[CRIU] [PATCH v6 4/5] aio: Restore aio ring content

Pavel Emelyanov xemul at virtuozzo.com
Fri Mar 25 08:37:23 PDT 2016


On 03/25/2016 04:32 PM, Kirill Tkhai wrote:
> 
> 
> On 25.03.2016 14:58, Pavel Emelyanov wrote:
>> On 03/23/2016 06:00 PM, Kirill Tkhai wrote:
>>> 1)Dump/restore mmaped aio ring like any other private vma entry,
>>>   with the only exception we do not predump it.
>>> 2)Create io context, set head and tail using write to /dev/null.
>>> 3)Copy aio ring restored in (1) to created in (2).
>>> 4)Remap (2) to address of (1).
>>>
>>> Signed-off-by: Kirill Tkhai <ktkhai at virtuozzo.com>
>>> ---
>>>  criu/arch/ppc64/syscalls/syscall-ppc64.tbl |    1 
>>>  criu/arch/x86/syscalls/syscall_32.tbl      |    1 
>>>  criu/arch/x86/syscalls/syscall_64.tbl      |    1 
>>>  criu/cr-restore.c                          |   10 ++-
>>>  criu/include/syscall-types.h               |    1 
>>>  criu/include/vma.h                         |    5 +
>>>  criu/mem.c                                 |    8 ++
>>>  criu/pie/parasite.c                        |    9 --
>>>  criu/pie/restorer.c                        |  112 +++++++++++++++++++++++-----
>>>  9 files changed, 117 insertions(+), 31 deletions(-)
>>>
>>> diff --git a/criu/arch/ppc64/syscalls/syscall-ppc64.tbl b/criu/arch/ppc64/syscalls/syscall-ppc64.tbl
>>> index 3319379..e71a1ad 100644
>>> --- a/criu/arch/ppc64/syscalls/syscall-ppc64.tbl
>>> +++ b/criu/arch/ppc64/syscalls/syscall-ppc64.tbl
>>> @@ -102,4 +102,5 @@ __NR_seccomp		358		sys_seccomp		(unsigned int op, unsigned int flags, const char
>>>  __NR_memfd_create	360		sys_memfd_create	(const char *name, unsigned int flags)
>>>  __NR_io_setup		227		sys_io_setup		(unsigned nr_events, aio_context_t *ctx_idp)
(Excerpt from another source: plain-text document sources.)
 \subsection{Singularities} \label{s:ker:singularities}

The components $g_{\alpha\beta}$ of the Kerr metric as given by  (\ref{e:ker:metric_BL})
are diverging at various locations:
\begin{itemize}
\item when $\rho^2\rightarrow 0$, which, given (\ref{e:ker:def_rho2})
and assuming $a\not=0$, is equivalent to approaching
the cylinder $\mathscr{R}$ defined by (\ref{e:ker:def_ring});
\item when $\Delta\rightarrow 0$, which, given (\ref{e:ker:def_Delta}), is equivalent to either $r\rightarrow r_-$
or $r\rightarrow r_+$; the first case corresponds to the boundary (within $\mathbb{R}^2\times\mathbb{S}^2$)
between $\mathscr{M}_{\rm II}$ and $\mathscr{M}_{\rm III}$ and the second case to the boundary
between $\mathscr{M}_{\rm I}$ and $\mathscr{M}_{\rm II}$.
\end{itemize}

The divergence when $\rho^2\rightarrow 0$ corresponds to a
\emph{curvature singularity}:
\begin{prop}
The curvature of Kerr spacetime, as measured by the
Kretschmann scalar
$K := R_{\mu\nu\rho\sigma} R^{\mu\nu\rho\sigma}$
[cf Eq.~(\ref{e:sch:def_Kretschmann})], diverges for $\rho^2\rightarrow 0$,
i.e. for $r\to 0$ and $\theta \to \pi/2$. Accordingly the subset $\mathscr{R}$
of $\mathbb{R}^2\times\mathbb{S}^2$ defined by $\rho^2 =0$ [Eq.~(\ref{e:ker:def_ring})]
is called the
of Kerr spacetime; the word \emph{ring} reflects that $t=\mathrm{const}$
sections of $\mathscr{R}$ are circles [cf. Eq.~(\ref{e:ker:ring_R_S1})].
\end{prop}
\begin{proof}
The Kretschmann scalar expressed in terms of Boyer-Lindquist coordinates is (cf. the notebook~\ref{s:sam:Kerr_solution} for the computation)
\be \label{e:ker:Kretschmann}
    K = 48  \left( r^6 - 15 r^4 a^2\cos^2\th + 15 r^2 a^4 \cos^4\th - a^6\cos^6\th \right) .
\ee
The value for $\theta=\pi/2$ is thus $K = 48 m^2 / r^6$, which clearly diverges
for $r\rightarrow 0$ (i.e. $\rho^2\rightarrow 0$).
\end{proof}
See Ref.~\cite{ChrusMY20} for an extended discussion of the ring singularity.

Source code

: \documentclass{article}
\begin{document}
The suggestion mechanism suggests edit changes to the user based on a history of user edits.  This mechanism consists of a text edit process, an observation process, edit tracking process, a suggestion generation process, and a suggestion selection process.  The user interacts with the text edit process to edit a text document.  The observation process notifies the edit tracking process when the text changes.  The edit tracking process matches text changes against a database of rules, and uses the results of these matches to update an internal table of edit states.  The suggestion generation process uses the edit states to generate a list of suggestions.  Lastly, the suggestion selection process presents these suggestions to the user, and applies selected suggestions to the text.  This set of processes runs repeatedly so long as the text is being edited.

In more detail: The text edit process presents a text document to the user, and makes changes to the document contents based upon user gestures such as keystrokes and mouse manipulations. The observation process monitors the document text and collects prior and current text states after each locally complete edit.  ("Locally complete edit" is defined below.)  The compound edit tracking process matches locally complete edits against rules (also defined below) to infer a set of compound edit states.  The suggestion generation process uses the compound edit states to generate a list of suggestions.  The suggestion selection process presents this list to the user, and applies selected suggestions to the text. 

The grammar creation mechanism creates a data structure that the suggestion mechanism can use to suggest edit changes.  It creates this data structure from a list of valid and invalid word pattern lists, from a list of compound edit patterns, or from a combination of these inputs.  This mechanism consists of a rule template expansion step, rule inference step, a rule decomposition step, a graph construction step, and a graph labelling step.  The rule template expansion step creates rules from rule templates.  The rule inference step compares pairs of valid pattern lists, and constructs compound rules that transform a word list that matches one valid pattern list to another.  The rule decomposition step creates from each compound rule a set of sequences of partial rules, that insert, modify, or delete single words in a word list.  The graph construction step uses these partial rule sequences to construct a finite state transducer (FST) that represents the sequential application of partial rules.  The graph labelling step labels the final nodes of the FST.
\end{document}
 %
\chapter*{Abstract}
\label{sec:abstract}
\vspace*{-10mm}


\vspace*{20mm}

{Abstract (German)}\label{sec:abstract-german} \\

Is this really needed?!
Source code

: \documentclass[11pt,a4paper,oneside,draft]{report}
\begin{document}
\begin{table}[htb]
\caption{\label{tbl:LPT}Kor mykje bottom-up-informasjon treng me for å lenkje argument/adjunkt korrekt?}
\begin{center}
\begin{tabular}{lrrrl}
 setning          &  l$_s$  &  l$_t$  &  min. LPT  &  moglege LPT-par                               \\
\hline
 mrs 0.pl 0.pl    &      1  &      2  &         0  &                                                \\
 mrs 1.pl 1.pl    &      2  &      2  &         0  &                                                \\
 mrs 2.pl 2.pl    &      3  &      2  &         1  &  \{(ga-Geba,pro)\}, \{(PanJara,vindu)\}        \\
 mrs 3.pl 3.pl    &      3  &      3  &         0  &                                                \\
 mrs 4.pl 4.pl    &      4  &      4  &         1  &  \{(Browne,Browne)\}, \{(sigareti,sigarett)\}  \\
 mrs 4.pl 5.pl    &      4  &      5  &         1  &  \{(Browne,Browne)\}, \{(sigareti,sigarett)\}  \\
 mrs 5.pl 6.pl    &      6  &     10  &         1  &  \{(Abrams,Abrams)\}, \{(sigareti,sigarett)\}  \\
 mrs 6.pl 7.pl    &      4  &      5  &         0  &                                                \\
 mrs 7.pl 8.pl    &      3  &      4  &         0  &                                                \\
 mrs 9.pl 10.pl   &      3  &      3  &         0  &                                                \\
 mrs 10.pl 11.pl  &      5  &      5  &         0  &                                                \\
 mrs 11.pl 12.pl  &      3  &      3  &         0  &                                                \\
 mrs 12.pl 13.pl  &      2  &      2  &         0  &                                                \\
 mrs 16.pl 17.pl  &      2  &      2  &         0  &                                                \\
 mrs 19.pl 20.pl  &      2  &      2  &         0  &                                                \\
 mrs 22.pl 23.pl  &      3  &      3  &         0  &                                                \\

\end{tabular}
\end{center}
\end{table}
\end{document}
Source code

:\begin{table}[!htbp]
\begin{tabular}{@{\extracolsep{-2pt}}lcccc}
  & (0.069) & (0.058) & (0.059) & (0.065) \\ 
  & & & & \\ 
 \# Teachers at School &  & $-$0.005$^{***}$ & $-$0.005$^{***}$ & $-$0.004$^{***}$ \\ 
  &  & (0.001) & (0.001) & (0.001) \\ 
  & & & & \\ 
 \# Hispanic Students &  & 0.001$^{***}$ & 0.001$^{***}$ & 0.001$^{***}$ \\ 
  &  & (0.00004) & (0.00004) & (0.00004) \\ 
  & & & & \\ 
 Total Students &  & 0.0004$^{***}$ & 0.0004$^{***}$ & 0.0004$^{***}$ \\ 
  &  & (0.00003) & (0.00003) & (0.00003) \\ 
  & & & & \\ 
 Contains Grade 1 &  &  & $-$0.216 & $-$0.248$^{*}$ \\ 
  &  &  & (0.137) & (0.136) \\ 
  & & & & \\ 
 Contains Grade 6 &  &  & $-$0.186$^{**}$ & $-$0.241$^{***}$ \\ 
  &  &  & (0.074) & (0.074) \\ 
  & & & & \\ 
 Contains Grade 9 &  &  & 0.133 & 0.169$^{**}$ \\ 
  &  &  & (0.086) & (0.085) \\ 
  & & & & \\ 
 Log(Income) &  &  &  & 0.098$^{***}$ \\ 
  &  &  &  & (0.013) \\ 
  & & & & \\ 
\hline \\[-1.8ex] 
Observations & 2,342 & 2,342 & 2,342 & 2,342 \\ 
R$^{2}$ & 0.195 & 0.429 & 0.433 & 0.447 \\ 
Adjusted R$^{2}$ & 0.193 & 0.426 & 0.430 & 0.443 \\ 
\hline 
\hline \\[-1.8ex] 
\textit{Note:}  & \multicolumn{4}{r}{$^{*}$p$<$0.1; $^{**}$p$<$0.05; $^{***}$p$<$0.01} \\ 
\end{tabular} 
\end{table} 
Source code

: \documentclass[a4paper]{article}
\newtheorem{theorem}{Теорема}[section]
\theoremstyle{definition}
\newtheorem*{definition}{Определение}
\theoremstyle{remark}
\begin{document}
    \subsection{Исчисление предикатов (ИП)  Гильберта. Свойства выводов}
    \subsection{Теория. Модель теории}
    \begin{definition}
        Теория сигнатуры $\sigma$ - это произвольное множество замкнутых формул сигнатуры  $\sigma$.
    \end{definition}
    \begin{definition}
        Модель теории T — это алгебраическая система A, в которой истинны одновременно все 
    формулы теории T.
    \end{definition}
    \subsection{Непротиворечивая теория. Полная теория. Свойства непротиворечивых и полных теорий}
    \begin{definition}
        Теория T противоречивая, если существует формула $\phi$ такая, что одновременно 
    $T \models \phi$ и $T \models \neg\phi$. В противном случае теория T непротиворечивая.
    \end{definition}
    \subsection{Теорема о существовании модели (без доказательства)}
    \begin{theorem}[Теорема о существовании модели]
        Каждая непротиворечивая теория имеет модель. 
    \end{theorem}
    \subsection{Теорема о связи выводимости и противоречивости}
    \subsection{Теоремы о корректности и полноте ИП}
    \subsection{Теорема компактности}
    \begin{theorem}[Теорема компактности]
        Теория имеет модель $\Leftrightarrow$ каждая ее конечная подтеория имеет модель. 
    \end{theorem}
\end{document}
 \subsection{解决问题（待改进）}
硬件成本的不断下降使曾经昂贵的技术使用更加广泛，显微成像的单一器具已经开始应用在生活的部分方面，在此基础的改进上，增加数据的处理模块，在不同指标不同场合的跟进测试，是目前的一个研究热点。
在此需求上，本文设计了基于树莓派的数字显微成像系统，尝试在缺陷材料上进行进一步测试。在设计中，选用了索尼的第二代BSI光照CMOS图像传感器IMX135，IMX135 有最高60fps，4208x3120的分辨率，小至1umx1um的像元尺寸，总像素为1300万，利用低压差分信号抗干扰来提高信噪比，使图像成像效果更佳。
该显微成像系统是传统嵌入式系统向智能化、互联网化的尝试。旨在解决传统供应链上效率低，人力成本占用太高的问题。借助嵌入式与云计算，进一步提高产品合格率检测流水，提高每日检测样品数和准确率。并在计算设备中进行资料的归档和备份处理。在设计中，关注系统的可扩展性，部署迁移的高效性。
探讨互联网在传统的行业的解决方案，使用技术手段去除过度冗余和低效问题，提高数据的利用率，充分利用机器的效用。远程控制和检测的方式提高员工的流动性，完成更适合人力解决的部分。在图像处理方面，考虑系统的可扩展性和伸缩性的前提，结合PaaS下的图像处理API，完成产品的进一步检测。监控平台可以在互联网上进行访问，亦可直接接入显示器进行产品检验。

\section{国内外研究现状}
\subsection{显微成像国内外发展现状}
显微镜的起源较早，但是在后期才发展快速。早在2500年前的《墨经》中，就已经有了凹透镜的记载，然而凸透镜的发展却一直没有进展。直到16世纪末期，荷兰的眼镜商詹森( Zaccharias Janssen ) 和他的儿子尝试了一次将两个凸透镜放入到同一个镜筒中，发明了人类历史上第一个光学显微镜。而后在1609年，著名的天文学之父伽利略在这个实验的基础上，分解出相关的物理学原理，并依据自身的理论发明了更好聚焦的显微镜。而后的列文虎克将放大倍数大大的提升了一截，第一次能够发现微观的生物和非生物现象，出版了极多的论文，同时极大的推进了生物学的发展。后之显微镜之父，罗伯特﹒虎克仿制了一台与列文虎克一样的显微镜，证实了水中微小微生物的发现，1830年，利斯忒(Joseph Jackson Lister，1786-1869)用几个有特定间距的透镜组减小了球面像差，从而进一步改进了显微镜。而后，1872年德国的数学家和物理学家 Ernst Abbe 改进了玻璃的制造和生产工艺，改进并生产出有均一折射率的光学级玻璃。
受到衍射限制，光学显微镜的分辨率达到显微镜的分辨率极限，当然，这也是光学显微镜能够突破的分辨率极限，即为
>>>  __NR_io_getevents	229		sys_io_getevents	(aio_context_t ctx_id, long min_nr, long nr, struct io_event *events, struct timespec *timeout)
>>> +__NR_io_submit		230		sys_io_submit		(aio_context_t ctx_id, long nr, struct iocb **iocbpp)
>>>  __NR_ipc		117		sys_ipc			(unsigned int call, int first, unsigned long second, unsigned long third, const void *ptr, long fifth)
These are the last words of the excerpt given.